Héros malgré lui

Héros malgré lui
1993
Stephen Frears

Le film porte très mal son titre. Bernie Laplante (Dustin Hoffman), père indigne ayant été rejeté par la mère (Joan Cusack), a toujours tout fait dans sa vie pour paraître le plus détestable possible. Mari absent et dépensant au bistro plus d’argent que ses petits boulots ne rapportaient, il vivait jusqu’à présent d’une affaire de fraudes bancaires, volant les cartes de crédits d’honnêtes personnes. Mais son dernier coup en date, qui consistait à détourner une cargaison de peintures, a mal tourné, et il est désormais menacé d’incarcération. C’est alors qu’une chose inattendue va arriver : un avion s’écrasa près de la route qu’il empruntait. À contre-cœur, un peu gêné par les cris angoissés des passagers du crash, bloqués dans un avion prenant feu, il sauvera cette nuit là la vie d’une cinquantaine de passagers. De par son procès imminent, il préféra rester discret, racontant juste son histoire à une sorte de SDF (Andy Garcia) qui le prit en stop. Fasciné par son histoire, et apprenant qu’une journaliste présente à bord de l’avion offre un million de dollar au héros inconnu pour une interview, ce dernier se fera passer pour Bernie, bien loin de se douter de la portée de son action.

Nous somme ce que l’on fait, pas ce que l’on est.

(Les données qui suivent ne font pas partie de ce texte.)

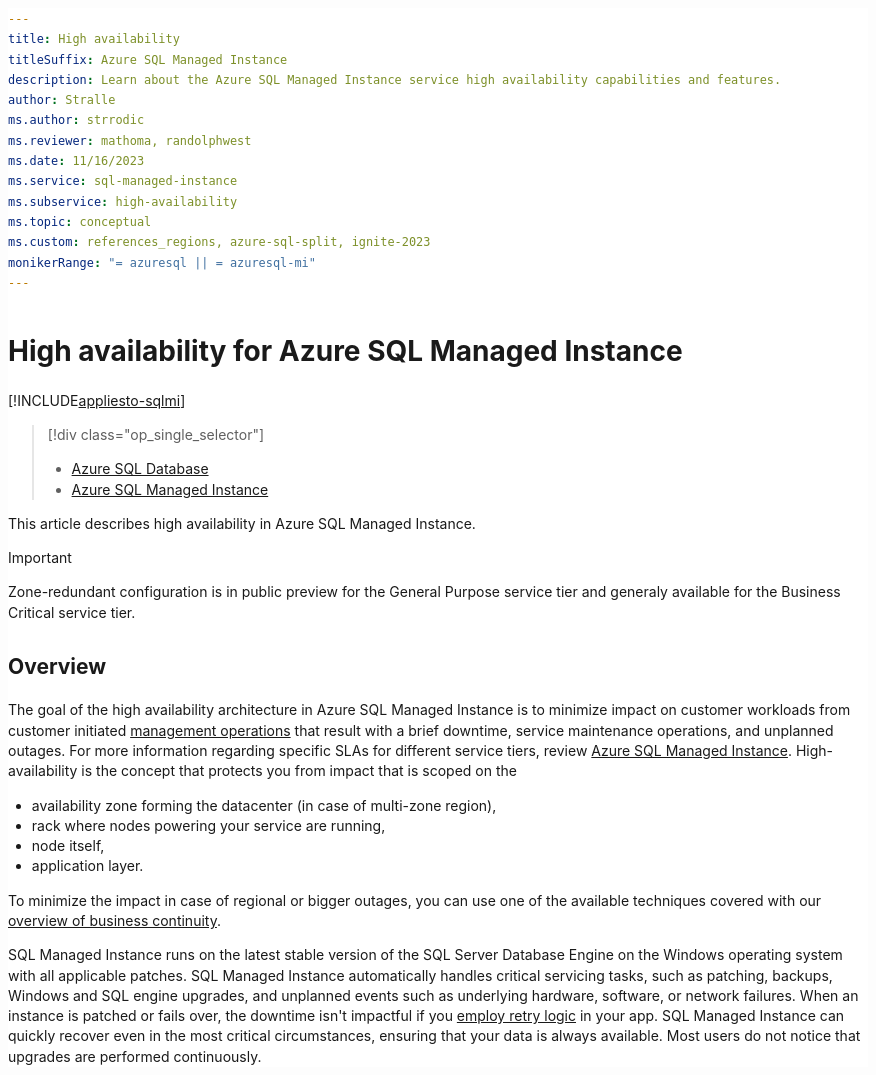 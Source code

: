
 ```yaml
---
title: High availability
titleSuffix: Azure SQL Managed Instance
description: Learn about the Azure SQL Managed Instance service high availability capabilities and features.
author: Stralle
ms.author: strrodic
ms.reviewer: mathoma, randolphwest
ms.date: 11/16/2023
ms.service: sql-managed-instance
ms.subservice: high-availability
ms.topic: conceptual
ms.custom: references_regions, azure-sql-split, ignite-2023
monikerRange: "= azuresql || = azuresql-mi"
---
```


# High availability for Azure SQL Managed Instance
[!INCLUDE[appliesto-sqlmi](../includes/appliesto-sqlmi.md)]

> [!div class="op_single_selector"]
> * [Azure SQL Database](../database/high-availability-sla.md?view=azuresql-db&preserve-view=true)
> * [Azure SQL Managed Instance](high-availability-sla.md?view=azuresql-mi&preserve-view=true)

This article describes high availability in Azure SQL Managed Instance.

> [!IMPORTANT]
> Zone-redundant configuration is in public preview for the General Purpose service tier and generaly available for the Business Critical service tier.

## Overview

The goal of the high availability architecture in Azure SQL Managed Instance is to minimize impact on customer workloads from customer initiated [management operations](management-operations-overview.md) that result with a brief downtime, service maintenance operations, and unplanned outages. For more information regarding specific SLAs for different service tiers, review [Azure SQL Managed Instance](https://azure.microsoft.com/support/legal/sla/azure-sql-sql-managed-instance/). High-availability is the concept that protects you from impact that is scoped on the 
- availability zone forming the datacenter (in case of multi-zone region),
- rack where nodes powering your service are running,
- node itself,
- application layer.

To minimize the impact in case of regional or bigger outages, you can use one of the available techniques covered with our [overview of business continuity](business-continuity-high-availability-disaster-recover-hadr-overview.md).

SQL Managed Instance runs on the latest stable version of the SQL Server Database Engine on the Windows operating system with all applicable patches. SQL Managed Instance automatically handles critical servicing tasks, such as patching, backups, Windows and SQL engine upgrades, and unplanned events such as underlying hardware, software, or network failures. When an instance is patched or fails over, the downtime isn't impactful if you [employ retry logic](../database/develop-overview.md#resiliency) in your app. SQL Managed Instance can quickly recover even in the most critical circumstances, ensuring that your data is always available. Most users do not notice that upgrades are performed continuously.
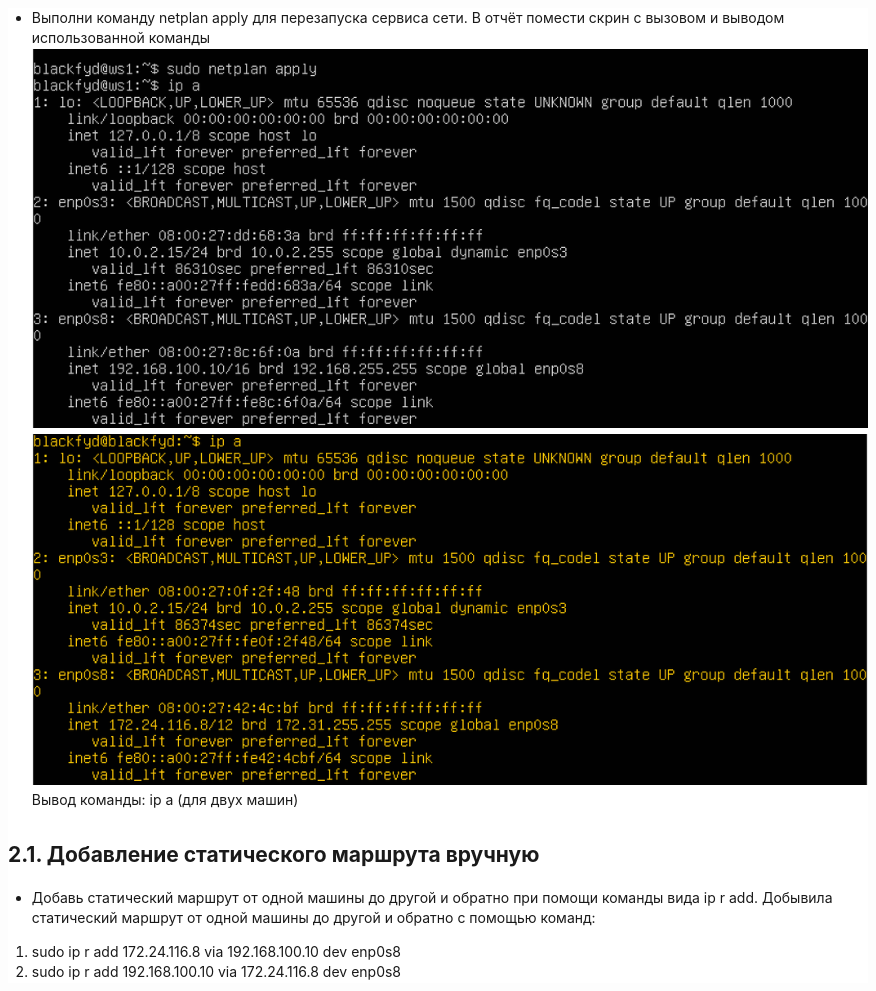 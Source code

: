 - Выполни команду netplan apply для перезапуска сервиса сети. В отчёт помести скрин с вызовом и выводом использованной команды
![Alt text](screen/part2(5).png)
![Alt text](screen/part2(6).png)
Вывод команды: ip a (для двух машин)

## 2.1. Добавление статического маршрута вручную
- Добавь статический маршрут от одной машины до другой и обратно при помощи команды вида ip r add.
Добывила статический маршрут от одной машины до другой и обратно с помощью команд:
1) sudo ip r add 172.24.116.8 via 192.168.100.10 dev enp0s8
2) sudo ip r add 192.168.100.10 via 172.24.116.8 dev enp0s8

Quelqu’un qui déçoit tout son entourage et qui commet méfait sur méfait peut-il être qualifié de héros ? Certainement pas, et c’est un peu là le drame du film. Jamais le pauvre Bernie n’attisera notre sympathie, sa méchanceté et son dédain primant largement sur un acte isolé. Son comportera qui suivra confortera le spectateur dans l’idée que, aussi arriviste et malhonnête son usurpation puisse être, le SDF mérite beaucoup plus la gloire et l’admiration qu’il suscite, glorifiant le film de discours forts et mémorables. D’un autre côté, ces idées bien-pensantes et altruistes deviennent à force nauséeuses, mais le charisme de l’acteur contrebalance un peu cette caractéristique. Reste une histoire pas très fouillée et un suspense inexistant, le développement étant très prévisible. Le film n’est pas mauvais mais le potentiel n’est qu’effleuré.